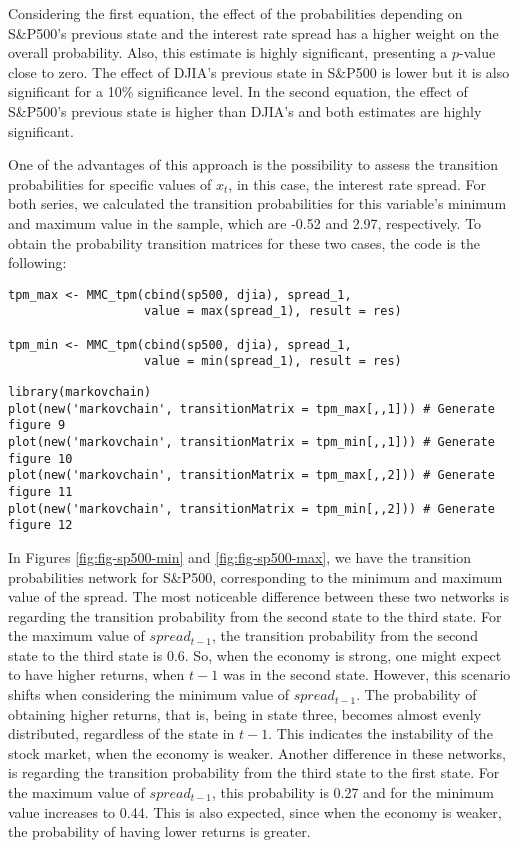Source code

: Considering the first equation, the effect of the probabilities depending on S\&P500's previous state and the interest rate spread has a higher weight on the overall probability. Also, this estimate is highly significant, presenting a \(p\)-value close to zero. The effect of DJIA's previous state in S\&P500 is lower but it is also significant for a 10\% significance level. In the second equation, the effect of S\&P500's previous state is higher than DJIA's and both estimates are highly significant.

One of the advantages of this approach is the possibility to assess the transition probabilities for specific values of \(x_t\), in this case, the interest rate spread. For both series, we calculated the transition probabilities for this variable's minimum and maximum value in the sample, which are -0.52 and 2.97, respectively. To obtain the probability transition matrices for these two cases, the code is the following:

\begin{verbatim}
tpm_max <- MMC_tpm(cbind(sp500, djia), spread_1, 
                   value = max(spread_1), result = res)

tpm_min <- MMC_tpm(cbind(sp500, djia), spread_1, 
                   value = min(spread_1), result = res)
\end{verbatim}

\begin{verbatim}
library(markovchain)
plot(new('markovchain', transitionMatrix = tpm_max[,,1])) # Generate figure 9
plot(new('markovchain', transitionMatrix = tpm_min[,,1])) # Generate figure 10
plot(new('markovchain', transitionMatrix = tpm_max[,,2])) # Generate figure 11
plot(new('markovchain', transitionMatrix = tpm_min[,,2])) # Generate figure 12
\end{verbatim}

In Figures \ref{fig:fig-sp500-min} and \ref{fig:fig-sp500-max}, we have the transition probabilities network for S\&P500, corresponding to the minimum and maximum value of the spread. The most noticeable difference between these two networks is regarding the transition probability from the second state to the third state. For the maximum value of \(spread_{t-1}\), the transition probability from the second state to the third state is 0.6. So, when the economy is strong, one might expect to have higher returns, when \(t-1\) was in the second state. However, this scenario shifts when considering the minimum value of \(spread_{t-1}\). The probability of obtaining higher returns, that is, being in state three, becomes almost evenly distributed, regardless of the state in \(t-1\). This indicates the instability of the stock market, when the economy is weaker. Another difference in these networks, is regarding the transition probability from the third state to the first state. For the maximum value of \(spread_{t-1}\), this probability is 0.27 and for the minimum value increases to 0.44. This is also expected, since when the economy is weaker, the probability of having lower returns is greater.

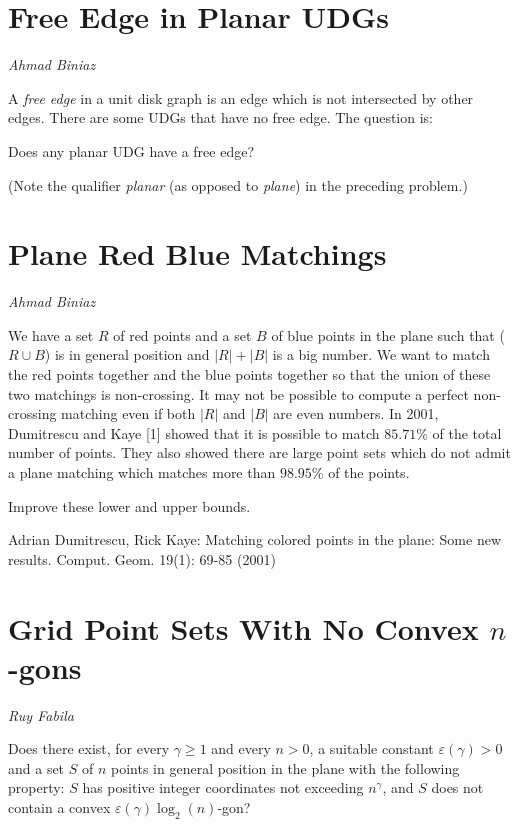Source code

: \documentclass{patmorin}
\begin{document}
\section{Free Edge in Planar UDGs}

\noindent\emph{Ahmad Biniaz}

A \emph{free edge} in a unit disk graph is an edge which is not
intersected by other edges. There are some UDGs that have no free
edge. The question is:

\begin{op}
  Does any planar UDG have a free edge?
\end{op}

\noindent (Note the qualifier \emph{planar} (as opposed to \emph{plane}) in the
preceding problem.)


\section{Plane Red Blue Matchings}

\noindent\emph{Ahmad Biniaz}

We have a set $R$ of red points and a set $B$ of blue points in the plane such that ($R\cup B$) is in general position and $|R|+|B|$ is a big number. We want to match the red points together and the blue points together so that the union of these two matchings is non-crossing. It may not be possible to compute a perfect non-crossing matching even if both $|R|$ and $|B|$ are even numbers. In 2001, Dumitrescu and Kaye [1] showed that it is possible to match $85.71\%$ of the total number of points. They also showed there are large point sets which do not admit a plane matching which matches more than $98.95\%$ of the points. 

\begin{op}
  Improve these lower and upper bounds.
\end{op}

\noindent
Adrian Dumitrescu, Rick Kaye: Matching colored points in the plane: Some new results. Comput. Geom. 19(1): 69-85 (2001)

\section{Grid Point Sets With No Convex $n$-gons}

\noindent\emph{Ruy Fabila}

\begin{op}
  Does there exist, for every $\gamma \ge 1$ and every $n >0$, a suitable constant $\varepsilon(\gamma)>0$ and a set $S$
  of $n$ points in general position in the plane
  with the following property:
 $S$ has positive integer coordinates not exceeding $n^\gamma$, and $S$ does not contain a convex $\varepsilon(\gamma)\log_2(n)$-gon?
\end{op}
\end{document}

=-=-=-=-=

» Exercise brief:
Go through the entries above and report each line with the string "markovchain" in it.

» Response for this exercise:
library(markovchain)
plot(new('markovchain', transitionMatrix = tpm_max[,,1])) # Generate figure 9
plot(new('markovchain', transitionMatrix = tpm_min[,,1])) # Generate figure 10
plot(new('markovchain', transitionMatrix = tpm_max[,,2])) # Generate figure 11
plot(new('markovchain', transitionMatrix = tpm_min[,,2])) # Generate figure 12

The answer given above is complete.